"I never pluck the rose; the violet's head
Hath shaken with my breath upon its bank
And not reproached me: the ever-sacred cup
Of the pure lily hath between my hands
Felt safe, unsoiled, nor lost one grain of gold."
"You will have your basket filled before we get there," I say, remonstrating, but she does not heed me.
Hot and scratched—at least I am glad that in their death-pain they were able to scratch her—she still tugs and mauls. I walk on. We reach the meadow. Well, at least to-day we are in time. It has the silence and solitude of the dawn of Creation's first still day, broken only by the sheep that are cropping
"The slant grass, and daisies pale."
The slow, smooth river washes by, sucking in among the rushes. Our footsteps show plainly shaped as we step along through the hoary dew. We separate—going one this way, one that—and, in silence and gravity, pace with bent heads and down-turned eyes through the fine, short grass. Excitement and emulation keep us dumb, for let who will—blasé and used up—deny it, but there is an excitement, wholesome and hearty, in seeking, and a joy pure and unadulterated in finding, mushrooms in a probable field in the hopeful morning; whether the mushroom be a patriarch whose gills are browned with age, and who is big enough to be an umbrella for the fairy people, or a little milk-white button, half hidden in daisies and trefoil. Sometimes a cry of rage and anguish bursts from one or other of us who has been the dupe of a puff-ball family, and who is satiating his or her revenge by stamping on the deceiver's head, and reducing its fair, round proportions to a flat and fleshy pulp. We search long and diligently, and our efforts are blessed with an unwonted success.
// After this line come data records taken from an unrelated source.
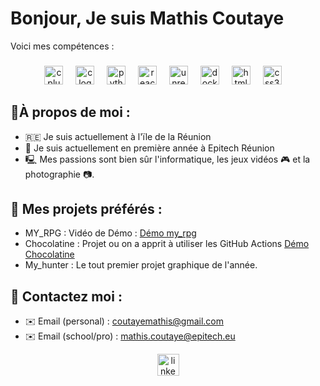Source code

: # Bonjour, Je suis Mathis Coutaye
Voici mes compétences :

###

<div align="center">
  <img src="https://cdn.jsdelivr.net/gh/devicons/devicon/icons/cplusplus/cplusplus-original.svg" height="30" alt="cplusplus logo"  />
  <img width="12" />
  <img src="https://cdn.jsdelivr.net/gh/devicons/devicon/icons/c/c-original.svg" height="30" alt="c logo"  />
  <img width="12" />
  <img src="https://cdn.jsdelivr.net/gh/devicons/devicon/icons/python/python-original.svg" height="30" alt="python logo"  />
  <img width="12" />
  <img src="https://cdn.jsdelivr.net/gh/devicons/devicon/icons/react/react-original.svg" height="30" alt="react logo"  />
  <img width="12" />
  <img src="https://cdn.jsdelivr.net/gh/devicons/devicon/icons/unrealengine/unrealengine-original.svg" height="30" alt="unrealengine logo"  />
  <img width="12" />
  <img src="https://cdn.jsdelivr.net/gh/devicons/devicon/icons/docker/docker-original.svg" height="30" alt="docker logo"  />
  <img width="12" />
  <img src="https://cdn.jsdelivr.net/gh/devicons/devicon/icons/html5/html5-original.svg" height="30" alt="html5 logo"  />
  <img width="12" />
  <img src="https://cdn.jsdelivr.net/gh/devicons/devicon/icons/css3/css3-original.svg" height="30" alt="css3 logo"  />
  <img width="12" />
</div>

###

## 📖**À propos de moi :**
- 🇷🇪 Je suis actuellement à l'ïle de la Réunion
- 📘 Je suis actuellement en première année à Epitech Réunion
- 🖳 Mes passions sont bien sûr l'informatique, les jeux vidéos 🎮 et la photographie 📷.

## 🚀 **Mes projets préférés :**
  - MY_RPG : Vidéo de Démo : [Démo my_rpg](https://youtu.be/MBely5rjlpw)
  - Chocolatine : Projet ou on a apprit à utiliser les GitHub Actions [Démo Chocolatine](https://youtu.be/NFfDU-Zz3tI)
  - My_hunter : Le tout premier projet graphique de l'année.

## 📱 **Contactez moi :**
- ✉️  Email (personal)   : coutayemathis@gmail.com
- ✉️  Email (school/pro) : mathis.coutaye@epitech.eu
<div align="center">
  <a href="https://www.linkedin.com/in/mathis-coutaye-a8b6432bb" target="_blank">
    <img src="https://img.shields.io/static/v1?message=LinkedIn&logo=linkedin&label=&color=0077B5&logoColor=white&labelColor=&style=for-the-badge" height="35" alt="linkedin logo"  />
  </a>
</div>
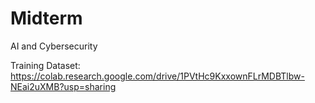 # Midterm
AI and Cybersecurity


Training Dataset: https://colab.research.google.com/drive/1PVtHc9KxxownFLrMDBTlbw-NEai2uXMB?usp=sharing

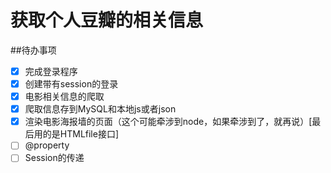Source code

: # 获取个人豆瓣的相关信息
##待办事项
 - [x] 完成登录程序
 - [x] 创建带有session的登录
 - [x] 电影相关信息的爬取
 - [x] 爬取信息存到MySQL和本地js或者json
 - [x] 渲染电影海报墙的页面（这个可能牵涉到node，如果牵涉到了，就再说）[最后用的是HTMLfile接口]
 - [ ] @property
 - [ ] Session的传递
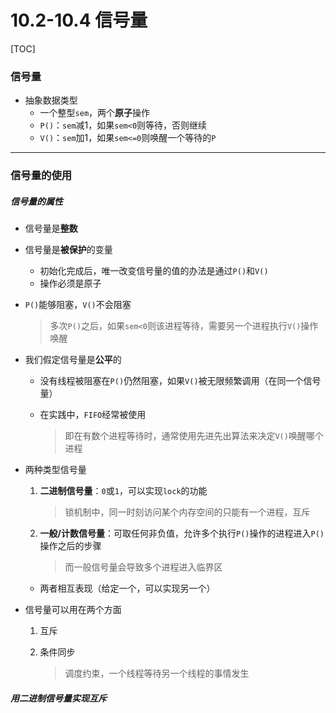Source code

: # 10.2-10.4 信号量

[TOC]

### 信号量

* 抽象数据类型
  * 一个整型`sem`，两个**原子**操作
  * `P()`：`sem`减1，如果`sem<0`则等待，否则继续
  * `V()`：`sem`加1，如果`sem<=0`则唤醒一个等待的`P`



___

### 信号量的使用

##### 信号量的属性

* 信号量是**整数**
* 信号量是**被保护**的变量
  * 初始化完成后，唯一改变信号量的值的办法是通过`P()`和`V()`
  * 操作必须是原子

* `P()`能够阻塞，`V()`不会阻塞

  > 多次`P()`之后，如果`sem<0`则该进程等待，需要另一个进程执行`V()`操作唤醒

* 我们假定信号量是**公平**的

  * 没有线程被阻塞在`P()`仍然阻塞，如果`V()`被无限频繁调用（在同一个信号量）

  * 在实践中，`FIFO`经常被使用

    > 即在有数个进程等待时，通常使用先进先出算法来决定`V()`唤醒哪个进程

* 两种类型信号量

  1. **二进制信号量**：`0`或`1`，可以实现`lock`的功能

     > 锁机制中，同一时刻访问某个内存空间的只能有一个进程，互斥

  2. **一般/计数信号量**：可取任何非负值，允许多个执行`P()`操作的进程进入`P()`操作之后的步骤

     > 而一般信号量会导致多个进程进入临界区

  * 两者相互表现（给定一个，可以实现另一个）

* 信号量可以用在两个方面

  1. 互斥

  2. 条件同步

     > 调度约束，一个线程等待另一个线程的事情发生



##### 用二进制信号量实现互斥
By the time that the sun has attained height enough in the heavens to make his power tyrannically felt, our baskets are filled. Tou Tou has to throw away her wild-roses, limp and flaccid, into the dust of the lane. We walk home, singing, and making poor jokes, as is our wont. As we draw near the house with joyful foretastes of breakfast in our minds, with redly-flushed cheeks and merry eyes, I see Sir Roger leaning on the stone balustrade of the terrace, looking as if he were watching for us, and, indeed, no sooner does he catch sight of us, than he comes toward us.
"Do you like mushrooms?" cry I, at the top of my voice, long before I have reached him, holding up my basket triumphantly. "See, I have got the most of anybody, except Tou Tou!"
I have met him by the end of this sentence.
"Do you like mushrooms?" I repeat, lifting the lid, and giving him a peep into the creamy and pink-colored treasures inside, "oh, you must! if you do not, I shall have a divorce! I could not bear a difference of opinion upon such a subject."
I have never given him time to speak, and now I look with appealing laughter into his silent face.
"Why, what is the matter?" I cry, with an abrupt change of tone. "What has happened? How odd you look!"